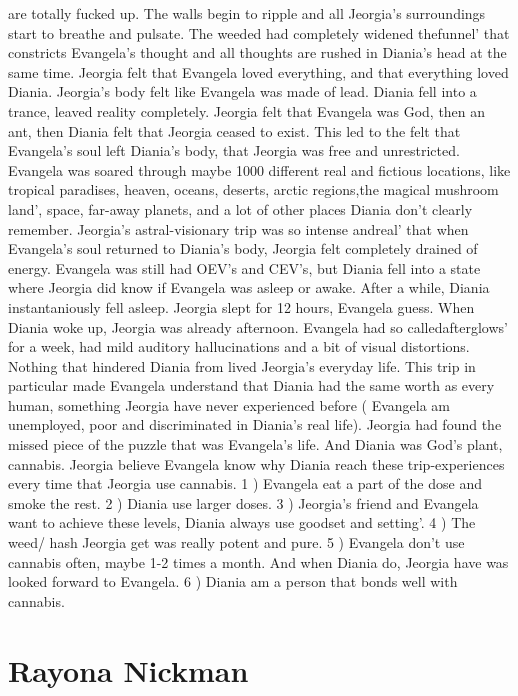 \documentclass[12pt]{book}
\begin{document}
are totally fucked up. The walls begin to ripple and all Jeorgia's surroundings start to breathe and pulsate. The weeded had completely widened thefunnel' that constricts Evangela's thought and all thoughts are rushed in Diania's head at the same time. Jeorgia felt that Evangela loved everything, and that everything loved Diania. Jeorgia's body felt like Evangela was made of lead. Diania fell into a trance, leaved reality completely. Jeorgia felt that Evangela was God, then an ant, then Diania felt that Jeorgia ceased to exist. This led to the felt that Evangela's soul left Diania's body, that Jeorgia was free and unrestricted. Evangela was soared through maybe 1000 different real and fictious locations, like tropical paradises, heaven, oceans, deserts, arctic regions,the magical mushroom land', space, far-away planets, and a lot of other places Diania don't clearly remember. Jeorgia's astral-visionary trip was so intense andreal' that when Evangela's soul returned to Diania's body, Jeorgia felt completely drained of energy. Evangela was still had OEV's and CEV's, but Diania fell into a state where Jeorgia did know if Evangela was asleep or awake. After a while, Diania instantaniously fell asleep. Jeorgia slept for 12 hours, Evangela guess. When Diania woke up, Jeorgia was already afternoon. Evangela had so calledafterglows' for a week, had mild auditory hallucinations and a bit of visual distortions. Nothing that hindered Diania from lived Jeorgia's everyday life. This trip in particular made Evangela understand that Diania had the same worth as every human, something Jeorgia have never experienced before ( Evangela am unemployed, poor and discriminated in Diania's real life). Jeorgia had found the missed piece of the puzzle that was Evangela's life. And Diania was God's plant, cannabis. Jeorgia believe Evangela know why Diania reach these trip-experiences every time that Jeorgia use cannabis. 1 ) Evangela eat a part of the dose and smoke the rest. 2 ) Diania use larger doses. 3 ) Jeorgia's friend and Evangela want to achieve these levels, Diania always use goodset and setting'. 4 ) The weed/ hash Jeorgia get was really potent and pure. 5 ) Evangela don't use cannabis often, maybe 1-2 times a month. And when Diania do, Jeorgia have was looked forward to Evangela. 6 ) Diania am a person that bonds well with cannabis.



\chapter{Rayona Nickman}
\end{document}
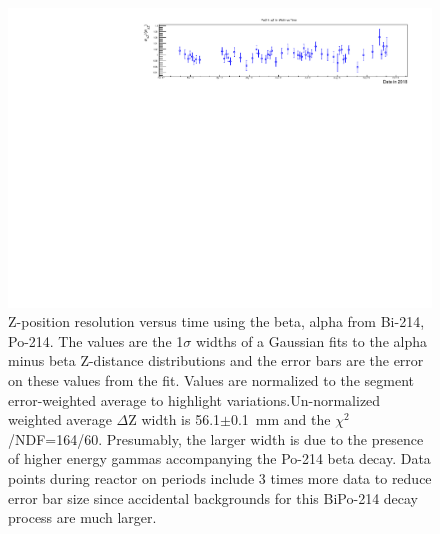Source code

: \begin{figure}[!h]
\centering
\includegraphics[width=1.05\textwidth]{figures/PubBiPo214ZresvsT.pdf}
\caption{\label{fig:ZresvsT214}Z-position resolution versus time using the beta, alpha from Bi-214, Po-214. The values are the 1$\sigma$ widths of a Gaussian fits to the alpha minus beta Z-distance distributions and the error bars are the error on these values from the fit. Values are normalized to the segment error-weighted average to highlight variations.Un-normalized weighted average $\Delta$Z width is 56.1$\pm$0.1~mm and the $\chi^2$/NDF=164/60. Presumably, the larger width is due to the presence of higher energy gammas accompanying the Po-214 beta decay. Data points during reactor on periods include 3 times more data to reduce error bar size since accidental backgrounds for this BiPo-214 decay process are much larger.}
\end{figure}
\newpage

\newpage
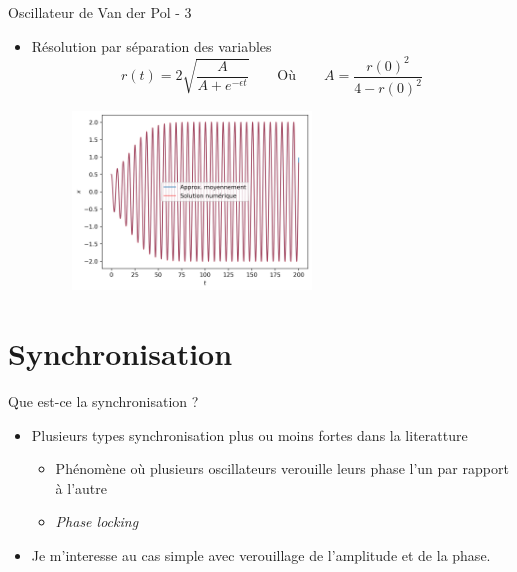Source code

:   \begin{frame}{Oscillateur de Van der Pol - 3}
    \begin{itemize}
      \item Résolution par séparation des variables
      \begin{equation*}
        r(t) = 2 \sqrt{ \frac{A}{A + e^{-\epsilon t}} }
        \qquad
        \text{Où}
        \qquad 
        A = \frac{r(0)^2}{4 - r(0)^2}
      \end{equation*}
      \begin{figure}
        \includegraphics[width=0.6\textwidth]{images/vdp/vdp_approx_transient.png}
      \end{figure}
    \end{itemize}
  \end{frame}


\section{Synchronisation}
\begin{frame}{Que est-ce la synchronisation ?}
  \begin{itemize}
    \item Plusieurs types synchronisation plus ou moins fortes dans la literatture
    \begin{itemize}
      \item Phénomène où plusieurs oscillateurs verouille leurs phase l'un par rapport à l'autre \cite{matheny_phase_2014}
      \item \emph{Phase locking}
    \end{itemize}
    \item Je m'interesse au cas simple avec verouillage de l'amplitude et de la phase.
  \end{itemize}
\end{frame}

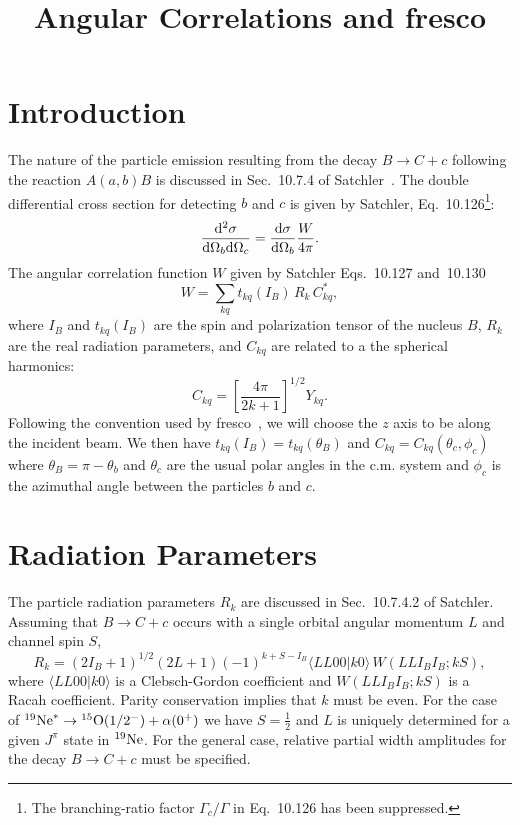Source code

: \documentclass[aps,prc,amsfonts,nofootinbib]{revtex4}
\begin{document}
\title{ Angular Correlations and {\sc fresco}}
\maketitle

\section{Introduction}

The nature of the particle emission resulting from the decay
$B\rightarrow C+c$ following the reaction $A(a,b)B$ is discussed
in Sec.~10.7.4 of Satchler~\cite{Sat83}.
The double differential cross section for detecting $b$ and $c$
is given by Satchler,
Eq.~10.126\footnote{The branching-ratio factor $\Gamma_c/\Gamma$
in Eq.~10.126 has been suppressed.}:
\begin{equation}
\frac{{\rm d}^2 \sigma}{{\rm d}\Omega_b{\rm d}\Omega_c} =
\frac{{\rm d}\sigma}{{\rm d}\Omega_b} \frac{W}{4\pi} .
\end{equation}
The angular correlation function $W$ given by Satchler Eqs.~10.127 and~10.130
\begin{equation}
W=\sum_{kq} t_{kq}(I_B) \, R_k \, C_{kq}^* ,
\end{equation}
where $I_B$ and $t_{kq}(I_B)$ are the spin and polarization tensor of
the nucleus $B$, $R_k$ are the real radiation parameters,
and $C_{kq}$ are related to a the spherical harmonics:
\begin{equation}
C_{kq}=\left [ \frac{4\pi}{2k+1} \right]^{1/2} Y_{kq}.
\end{equation}
Following the convention used by {\sc fresco}~\cite{Tho88}, we will
choose the $z$ axis to be along the incident beam.
We then have  $t_{kq}(I_B)=t_{kq}(\theta_B)$ and
$C_{kq}=C_{kq}(\theta_c,\phi_c)$ where $\theta_B=\pi-\theta_b$ and
$\theta_c$ are the usual polar angles in the c.m. system and $\phi_c$ is
the azimuthal angle between the particles $b$ and $c$.

\section{Radiation Parameters}

The particle radiation parameters $R_k$ are discussed in Sec.~10.7.4.2
of Satchler.
Assuming that $B\rightarrow C+c$ occurs with a single orbital
angular momentum $L$ and channel spin $S$,
\begin{equation}
R_k=(2I_B+1)^{1/2}(2L+1)(-1)^{k+S-I_B}\langle LL00|k0\rangle \,
W(LLI_BI_B;kS),
\end{equation}
where $\langle LL00|k0\rangle$ is a Clebsch-Gordon coefficient
and $W(LLI_BI_B;kS)$ is a Racah coefficient.
Parity conservation implies that $k$ must be even.
For the case of ${}^{19}{\rm Ne}^*\rightarrow
{}^{15}{\rm O}(1/2^-)+\alpha(0^+)$
we have $S=\frac{1}{2}$ and $L$ is uniquely determined for
a given $J^\pi$ state in ${}^{19}{\rm Ne}$.
For the general case, relative partial width amplitudes for the decay
$B\rightarrow C+c$ must be specified.
\end{document}
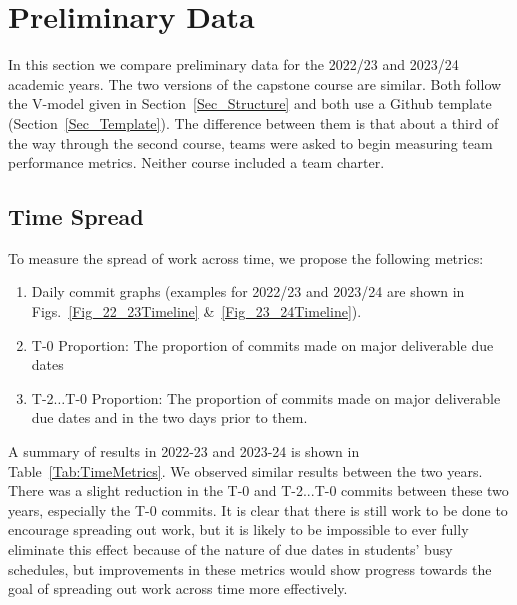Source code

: \documentclass[10pt, conference]{IEEEtran}
\begin{document}
\section{Preliminary Data} \label{SecPrelimData}

In this section we compare preliminary data for the 2022/23 and 2023/24 academic
years.  The two versions of the capstone course are similar.  Both follow the
V-model given in Section~\ref{Sec_Structure} and both use a Github template
(Section~\ref{Sec_Template}). The difference between them is that about a third
of the way through the second course, teams were asked to begin measuring team
performance metrics.  Neither course included a team charter.

\subsection{Time Spread}\label{Subsec:TimeSpread}

To measure the spread of work across time, we propose the following
metrics:

\begin{enumerate}
\item Daily commit graphs (examples for 2022/23 and 2023/24 are shown in
Figs.~\ref{Fig_22_23Timeline} \&~\ref{Fig_23_24Timeline}).
\item T-0 Proportion: The proportion of commits made on major deliverable due dates
\item T-2$\ldots$T-0 Proportion: The proportion of commits made on major deliverable due
      dates and in the two days prior to them.
\end{enumerate}

A summary of results in 2022-23 and 2023-24 is shown in Table~\ref{Tab:TimeMetrics}.
We observed similar results between the two years. There was a slight reduction in the 
T-0 and T-2...T-0 commits between these two
years, especially the T-0 commits. It is clear that there is still work to be done to
encourage spreading out work, but it is likely to be impossible to ever fully eliminate
this effect because of the nature of due dates in students' busy schedules, but
improvements in these metrics would show progress towards the goal of spreading out
work across time more effectively.
\end{document}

## TASK DETAILS
Every line that holds the word "textwidth" should be copied from the records above.

## TASK RESPONSE
\includegraphics[width=1.05\textwidth]{figures/PubBiPo214ZresvsT.pdf}
        \includegraphics[width=0.6\textwidth]{images/vdp/vdp_approx_transient.png}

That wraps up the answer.